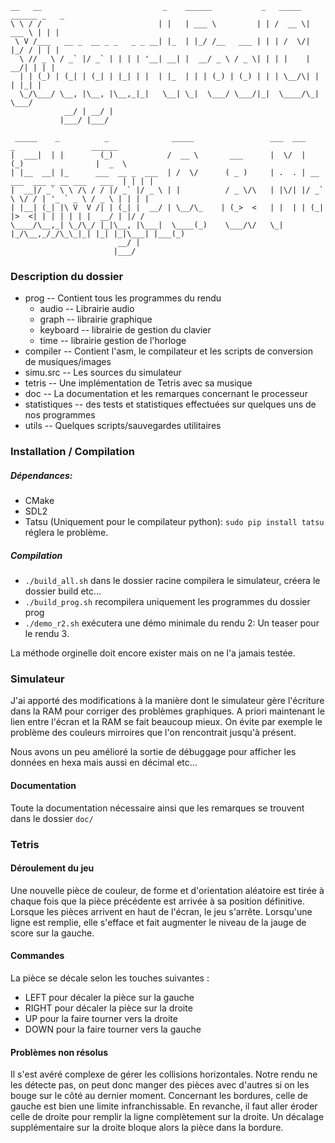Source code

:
 ```
__   __                           _    ______           _   _____ ______ _   _
\ \ / /                          | |   | ___ \         | | /  __ \| ___ \ | | |
 \ V /___   __ _  __ _ _   _ _ __| |_  | |_/ /__   ___ | | | /  \/| |_/ / | | |
  \ // _ \ / _` |/ _` | | | | '__| __| |  __/ _ \ / _ \| | | |    |  __/| | | |
  | | (_) | (_| | (_| | |_| | |  | |_  | | | (_) | (_) | | | \__/\| |   | |_| |
  \_/\___/ \__, |\__, |\__,_|_|   \__| \_|  \___/ \___/|_|  \____/\_|    \___/
            __/ | __/ |                                                        
           |___/ |___/                                                         

 _____    _          _              _____                 ___  ___           _                 ______
|  ___|  | |        (_)            /  __ \       ___      |  \/  |          (_)                |  _  \
| |__  __| |_      ___  __ _  ___  | /  \/      ( _ )     | .  . | __ ___  ___ _ __ ___   ___  | | | |
|  __|/ _` \ \ /\ / / |/ _` |/ _ \ | |          / _ \/\   | |\/| |/ _` \ \/ / | '_ ` _ \ / _ \ | | | |
| |__| (_| |\ V  V /| | (_| |  __/ | \__/\_    | (_>  <   | |  | | (_| |>  <| | | | | | |  __/ | |/ /
\____/\__,_| \_/\_/ |_|\__, |\___|  \____(_)    \___/\/   \_|  |_/\__,_/_/\_\_|_| |_| |_|\___| |___(_)
                        __/ |                                                                         
                       |___/                                                                          

```
### Description du dossier

- prog -- Contient tous les programmes du rendu
  - audio -- Librairie audio
  - graph -- librairie graphique
  - keyboard -- librairie de gestion du clavier
  - time -- librairie gestion de l'horloge
- compiler -- Contient l'asm, le compilateur et les scripts de conversion de musiques/images
- simu.src -- Les sources du simulateur
- tetris -- Une implémentation de Tetris avec sa musique
- doc -- La documentation et les remarques concernant le processeur
- statistiques -- des tests et statistiques effectuées sur quelques uns de nos programmes
- utils -- Quelques scripts/sauvegardes utilitaires

### Installation / Compilation

##### Dépendances:
- CMake
- SDL2
- Tatsu (Uniquement pour le compilateur python): `sudo pip install tatsu` réglera le problème.

##### Compilation

- `./build_all.sh` dans le dossier racine compilera le simulateur, créera le dossier build etc...
- `./build_prog.sh` recompilera uniquement les programmes du dossier prog
- `./demo_r2.sh` exécutera une démo minimale du rendu 2: Un teaser pour le rendu 3.

La méthode orginelle doit encore exister mais on ne l'a jamais testée.

### Simulateur

J'ai apporté des modifications à la manière dont le simulateur gère l'écriture dans la RAM pour corriger des problèmes graphiques. A priori maintenant le lien entre l'écran et la RAM se fait beaucoup mieux. On évite par exemple le problème des couleurs mirroires que l'on rencontrait jusqu'à présent.

Nous avons un peu amélioré la sortie de débuggage pour afficher les données en hexa mais aussi en décimal etc...

#### Documentation

Toute la documentation nécessaire ainsi que les remarques se trouvent dans le dossier `doc/`


### Tetris

#### Déroulement du jeu
Une nouvelle pièce de couleur, de forme et d'orientation aléatoire est tirée à chaque fois que la pièce précédente est arrivée à sa position définitive. Lorsque les pièces arrivent en haut de l'écran, le jeu s'arrête. Lorsqu'une ligne est remplie, elle s'efface et fait augmenter le niveau de la jauge de score sur la gauche.

#### Commandes
La pièce se décale selon les touches suivantes :
- LEFT pour décaler la pièce sur la gauche
- RIGHT pour décaler la pièce sur la droite
- UP pour la faire tourner vers la droite
- DOWN pour la faire tourner vers la gauche


#### Problèmes non résolus
Il s'est avéré complexe de gérer les collisions horizontales. Notre rendu ne les détecte pas, on peut donc manger des pièces avec d'autres si on les bouge sur le côté au dernier moment. Concernant les bordures, celle de gauche est bien une limite infranchissable. En revanche, il faut aller éroder celle de droite pour remplir la ligne complètement sur la droite. Un décalage supplémentaire sur la droite bloque alors la pièce dans la bordure.

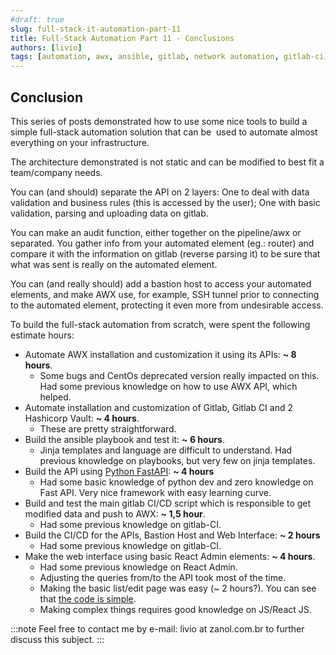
 ```yaml
---
#draft: true
slug: full-stack-it-automation-part-11
title: Full-Stack Automation Part 11 - Conclusions
authors: [livio]
tags: [automation, awx, ansible, gitlab, network automation, gitlab-ci, CI/CD, gitops, react admin]
---
```


## Conclusion
This series of posts demonstrated how to use some nice tools to build a simple full-stack automation solution that can be  used to automate almost everything on your infrastructure.

The architecture demonstrated is not static and can be modified to best fit a team/company needs.

You can (and should) separate the API on 2 layers: One to deal with data validation and business rules (this is accessed by the user); One with basic validation, parsing and uploading data on gitlab.

You can make an audit function, either together on the pipeline/awx or separated. You gather info from your automated element (eg.: router) and compare it with the information on gitlab (reverse parsing it) to be sure that what was sent is really on the automated element.

You can (and really should) add a bastion host to access your automated elements, and make AWX use, for example, SSH tunnel prior to connecting to the automated element, protecting it even more from undesirable access.

<!--truncate-->

To build the full-stack automation from scratch, were spent the following estimate hours:

- Automate AWX installation and customization it using its APIs: **~ 8 hours**.
    - Some bugs and CentOs deprecated version really impacted on this. Had some previous knowledge on how to use AWX API, which helped.
- Automate installation and customization of Gitlab, Gitlab CI and 2 Hashicorp Vault: **~ 4 hours**.
    - These are pretty straightforward.
- Build the ansible playbook and test it: **~ 6 hours**.
    - Jinja templates and language are difficult to understand. Had previous knowledge on playbooks, but very few on jinja templates.
- Build the API using [Python FastAPI](https://fastapi.tiangolo.com/): **~ 4 hours**
    - Had some basic knowledge of python dev and zero knowledge on Fast API. Very nice framework with easy learning curve.
- Build and test the main gitlab CI/CD script which is responsible to get modified data and push to AWX: **~ 1,5 hour**.
    - Had some previous knowledge on gitlab-CI.
- Build the CI/CD for the APIs, Bastion Host and Web Interface: **~ 2 hours**
    - Had some previous knowledge on gitlab-CI.
- Make the web interface using basic React Admin elements: **~ 4 hours**.
    - Had some previous knowledge on React Admin.
    - Adjusting the queries from/to the API took most of the time.
    - Making the basic list/edit page was easy (~ 2 hours?). You can see that [the code is simple](https://github.com/liviozanol/full-stack_automation/blob/master/demo/fullstack-ui/src/wanSite.js).
    - Making complex things requires good knowledge on JS/React JS.




:::note
Feel free to contact me by e-mail: livio at zanol.com.br to further discuss this subject.
:::
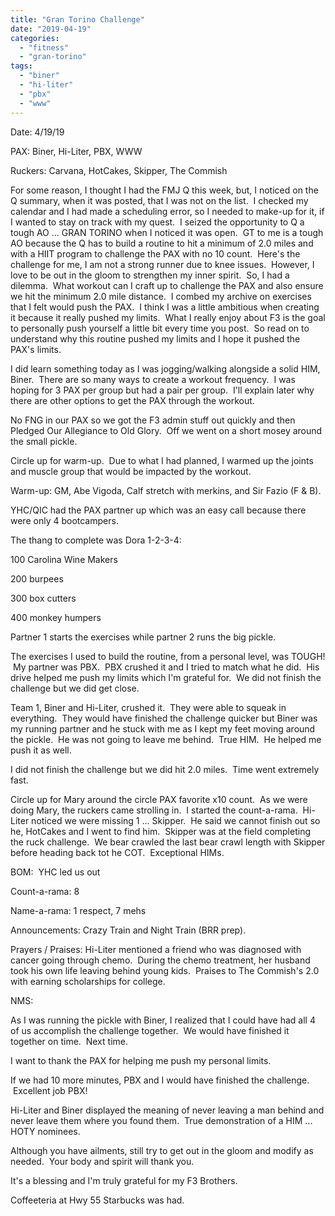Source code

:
 ```yaml
---
title: "Gran Torino Challenge"
date: "2019-04-19"
categories: 
  - "fitness"
  - "gran-torino"
tags: 
  - "biner"
  - "hi-liter"
  - "pbx"
  - "www"
---
```


Date: 4/19/19

PAX: Biner, Hi-Liter, PBX, WWW

Ruckers: Carvana, HotCakes, Skipper, The Commish

For some reason, I thought I had the FMJ Q this week, but, I noticed on the Q summary, when it was posted, that I was not on the list.  I checked my calendar and I had made a scheduling error, so I needed to make-up for it, if I wanted to stay on track with my quest.  I seized the opportunity to Q a tough AO ... GRAN TORINO when I noticed it was open.  GT to me is a tough AO because the Q has to build a routine to hit a minimum of 2.0 miles and with a HIIT program to challenge the PAX with no 10 count.  Here's the challenge for me, I am not a strong runner due to knee issues.  However, I love to be out in the gloom to strengthen my inner spirit.  So, I had a dilemma.  What workout can I craft up to challenge the PAX and also ensure we hit the minimum 2.0 mile distance.  I combed my archive on exercises that I felt would push the PAX.  I think I was a little ambitious when creating it because it really pushed my limits.  What I really enjoy about F3 is the goal to personally push yourself a little bit every time you post.  So read on to understand why this routine pushed my limits and I hope it pushed the PAX's limits.

I did learn something today as I was jogging/walking alongside a solid HIM, Biner.  There are so many ways to create a workout frequency.  I was hoping for 3 PAX per group but had a pair per group.  I'll explain later why there are other options to get the PAX through the workout.

No FNG in our PAX so we got the F3 admin stuff out quickly and then Pledged Our Allegiance to Old Glory.  Off we went on a short mosey around the small pickle.

Circle up for warm-up.  Due to what I had planned, I warmed up the joints and muscle group that would be impacted by the workout.

Warm-up: GM, Abe Vigoda, Calf stretch with merkins, and Sir Fazio (F & B).

YHC/QIC had the PAX partner up which was an easy call because there were only 4 bootcampers.

The thang to complete was Dora 1-2-3-4:

100 Carolina Wine Makers

200 burpees

300 box cutters

400 monkey humpers

Partner 1 starts the exercises while partner 2 runs the big pickle.

The exercises I used to build the routine, from a personal level, was TOUGH!  My partner was PBX.  PBX crushed it and I tried to match what he did.  His drive helped me push my limits which I'm grateful for.  We did not finish the challenge but we did get close.

Team 1, Biner and Hi-Liter, crushed it.  They were able to squeak in everything.  They would have finished the challenge quicker but Biner was my running partner and he stuck with me as I kept my feet moving around the pickle.  He was not going to leave me behind.  True HIM.  He helped me push it as well.

I did not finish the challenge but we did hit 2.0 miles.  Time went extremely fast.

Circle up for Mary around the circle PAX favorite x10 count.  As we were doing Mary, the ruckers came strolling in.  I started the count-a-rama.  Hi-Liter noticed we were missing 1 ... Skipper.  He said we cannot finish out so he, HotCakes and I went to find him.  Skipper was at the field completing the ruck challenge.  We bear crawled the last bear crawl length with Skipper before heading back tot he COT.  Exceptional HIMs.

BOM:  YHC led us out

Count-a-rama: 8

Name-a-rama: 1 respect, 7 mehs

Announcements: Crazy Train and Night Train (BRR prep).

Prayers / Praises: Hi-Liter mentioned a friend who was diagnosed with cancer going through chemo.  During the chemo treatment, her husband took his own life leaving behind young kids.  Praises to The Commish's 2.0 with earning scholarships for college.

NMS:

As I was running the pickle with Biner, I realized that I could have had all 4 of us accomplish the challenge together.  We would have finished it together on time.  Next time.

I want to thank the PAX for helping me push my personal limits.

If we had 10 more minutes, PBX and I would have finished the challenge.  Excellent job PBX!

Hi-Liter and Biner displayed the meaning of never leaving a man behind and never leave them where you found them.  True demonstration of a HIM ... HOTY nominees.

Although you have ailments, still try to get out in the gloom and modify as needed.  Your body and spirit will thank you.

It's a blessing and I'm truly grateful for my F3 Brothers.

Coffeeteria at Hwy 55 Starbucks was had.
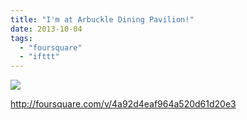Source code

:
 ```yaml
---
title: "I'm at Arbuckle Dining Pavilion!"
date: 2013-10-04
tags: 
  - "foursquare"
  - "ifttt"
---
```


![](images/staticmap?center=37.428307,-122.162613&zoom=16&size=710x440&maptype=roadmap&sensor=false&markers=color:red%7C37.428307,-122.162613)  
  
http://foursquare.com/v/4a92d4eaf964a520d61d20e3
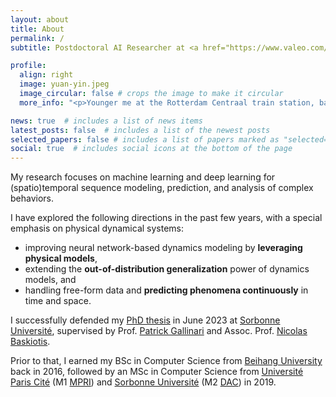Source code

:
 ```yaml
---
layout: about
title: About
permalink: /
subtitle: Postdoctoral AI Researcher at <a href="https://www.valeo.com/en/valeo-ai/">Valeo.ai</a>. PhD from the <a href="https://www.isir.upmc.fr/equipes/mlia/">MLIA Team</a> at <a href="https://www.sorbonne-universite.fr">Sorbonne Université</a>, <a href="https://www.isir.upmc.fr">ISIR</a>.

profile:
  align: right
  image: yuan-yin.jpeg
  image_circular: false # crops the image to make it circular
  more_info: "<p>Younger me at the Rotterdam Centraal train station, back in 2018.</p>"

news: true  # includes a list of news items
latest_posts: false  # includes a list of the newest posts
selected_papers: false # includes a list of papers marked as "selected={true}"
social: true  # includes social icons at the bottom of the page
---
```


My research focuses on machine learning and deep learning for (spatio)temporal sequence modeling, prediction, and analysis of complex behaviors. 

I have explored the following directions in the past few years, with a special emphasis on physical dynamical systems: 
- improving neural network-based dynamics modeling by **leveraging physical models**,
- extending the **out-of-distribution generalization** power of dynamics models, and
- handling free-form data and **predicting phenomena continuously** in time and space. 

I successfully defended my [PhD thesis](https://www.theses.fr/2023SORUS161) in June 2023 at [Sorbonne Université](https://www.sorbonne-universite.fr "prev. UPMC (Paris 6)"), supervised by Prof. [Patrick Gallinari](https://pages.isir.upmc.fr/gallinari/) and Assoc. Prof. [Nicolas Baskiotis](https://www.isir.upmc.fr/personnel/baskiotis/). 

Prior to that, I earned my BSc in Computer Science from [Beihang University](https://ev.buaa.edu.cn) back in 2016, followed by an MSc in Computer Science from [Université Paris Cité](https://u-paris.fr "ex-Paris-Diderot (Paris 7)") (M1 [MPRI](https://wikimpri.dptinfo.ens-cachan.fr/doku.php "Master Parisien de Recherche en Informatique")) and [Sorbonne Université](https://www.sorbonne-universite.fr "ex-UPMC (Paris 6)") (M2 [DAC](https://dac.lip6.fr/master/ "Données, Apprentissage, Connaissances")) in 2019.

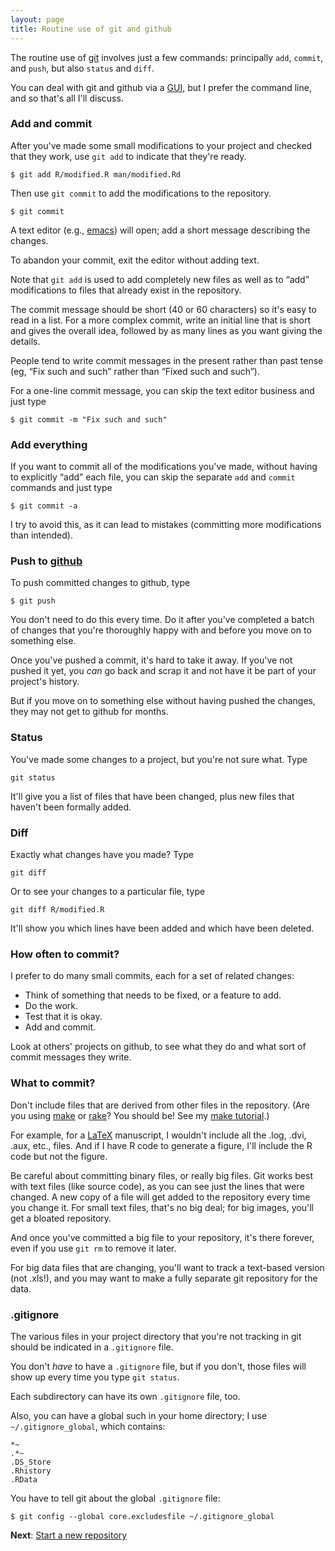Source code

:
 ```yaml
---
layout: page
title: Routine use of git and github
---
```


The routine use of [git](http://git-scm.com) involves just a few commands:
principally `add`, `commit`, and `push`, but also `status` and
`diff`. 

You can deal with git and github via a [GUI](http://mac.github.com/),
but I prefer the command line, and so that's all I'll discuss.

### Add and commit

After you've made some small modifications to your project and
checked that they work, use `git add` to indicate that they're ready.
  
    $ git add R/modified.R man/modified.Rd

Then use `git commit` to add the modifications to the repository.

    $ git commit

A text editor (e.g., [emacs](http://www.gnu.org/software/emacs)) will
open; add a short message describing the changes.

To abandon your commit, exit the editor without adding text.

Note that `git add` is used to add completely new files as well as to
&ldquo;add&rdquo; modifications to files that already exist in the
repository.  

The commit message should be short (40 or 60 characters) so it's easy
to read in a list.  For a more complex commit, write an initial line
that is short and gives the overall idea, followed by as many lines as
you want giving the details.

People tend to write commit messages in the present rather than past tense
(eg, &ldquo;Fix such and such&rdquo; rather than &ldquo;Fixed such and
such&rdquo;).

For a one-line commit message, you can skip the text editor business
and just type

    $ git commit -m "Fix such and such"

### Add everything

If you want to commit all of the modifications you've made, without
having to explicitly &ldquo;add&rdquo; each file, you can skip the
separate `add` and `commit` commands and just type

    $ git commit -a

I try to avoid this, as it can lead to mistakes (committing more
modifications than intended).

### Push to [github](http://github.com)

To push committed changes to github, type

    $ git push

You don't need to do this every time. Do it after you've completed a batch
of changes that you're thoroughly happy with and before you move on to
something else.

Once you've pushed a commit, it's hard to take it away.  If you've
not pushed it yet, you _can_ go back and scrap it and not have it be part
of your project's history.

But if you move on to something else without having pushed the
changes, they may not get to github for months.


### Status

You've made some changes to a project, but you're not sure what.  Type

    git status
    
It'll give you a list of files that have been changed, plus new
files that haven't been formally added.


### Diff

Exactly what changes have you made?  Type

    git diff
    
Or to see your changes to a particular file, type

    git diff R/modified.R

It'll show you which lines have been added and which have been
deleted.


### How often to commit?

I prefer to do many small commits, each for a set of related changes:

- Think of something that needs to be fixed, or a feature to add.
- Do the work.
- Test that it is okay.
- Add and commit.

Look at others' projects on github, to see what they do and what sort
of commit messages they write.

### What to commit?

Don't include files that are derived from other files in the repository.  (Are you using
[make](http://www.gnu.org/software/make/) or
[rake](http://rake.rubyforge.org/)?  You should be!  See my
[make tutorial](http://kbroman.github.io/minimal_make).)

For example, for a [LaTeX](http://www.latex-project.org/) manuscript,
I wouldn't include all the .log, .dvi, .aux, etc., files.  And if I
have R code to generate a figure, I'll include the R code but not the
figure.

Be careful about committing binary files, or really big files.  Git
works best with text files (like source code), as you can see
just the lines that were changed.  A new copy of a file will get added to
the repository every time you change it. For small text files, that's
no big deal; for big images, you'll get a bloated repository.

And once you've committed a big file to your repository, it's there
forever, even if you use `git rm` to remove it later.

For big data files that are changing, you'll want to track a
text-based version (not .xls!), and you may want to make a
fully separate git repository for the data.

### .gitignore

The various files in your project directory that you're not tracking
in git should be indicated in a `.gitignore` file.

You don't _have_ to have a `.gitignore` file, but if you don't, those
files will show up every time you type `git status`.

Each subdirectory can have its own `.gitignore` file, too.  

Also, you can have a global such in your home directory; I use
`~/.gitignore_global`, which contains:

    *~
    .*~
    .DS_Store
    .Rhistory
    .RData

You have to tell git about the global `.gitignore` file:

    $ git config --global core.excludesfile ~/.gitignore_global

**Next**: [Start a new repository](init.html)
= = = = =
EXERCISE DETAILS: Report back every line of the entries in which "changed" occurs.

REPLY TO THE TASK:
It'll give you a list of files that have been changed, plus new
just the lines that were changed.  A new copy of a file will get added to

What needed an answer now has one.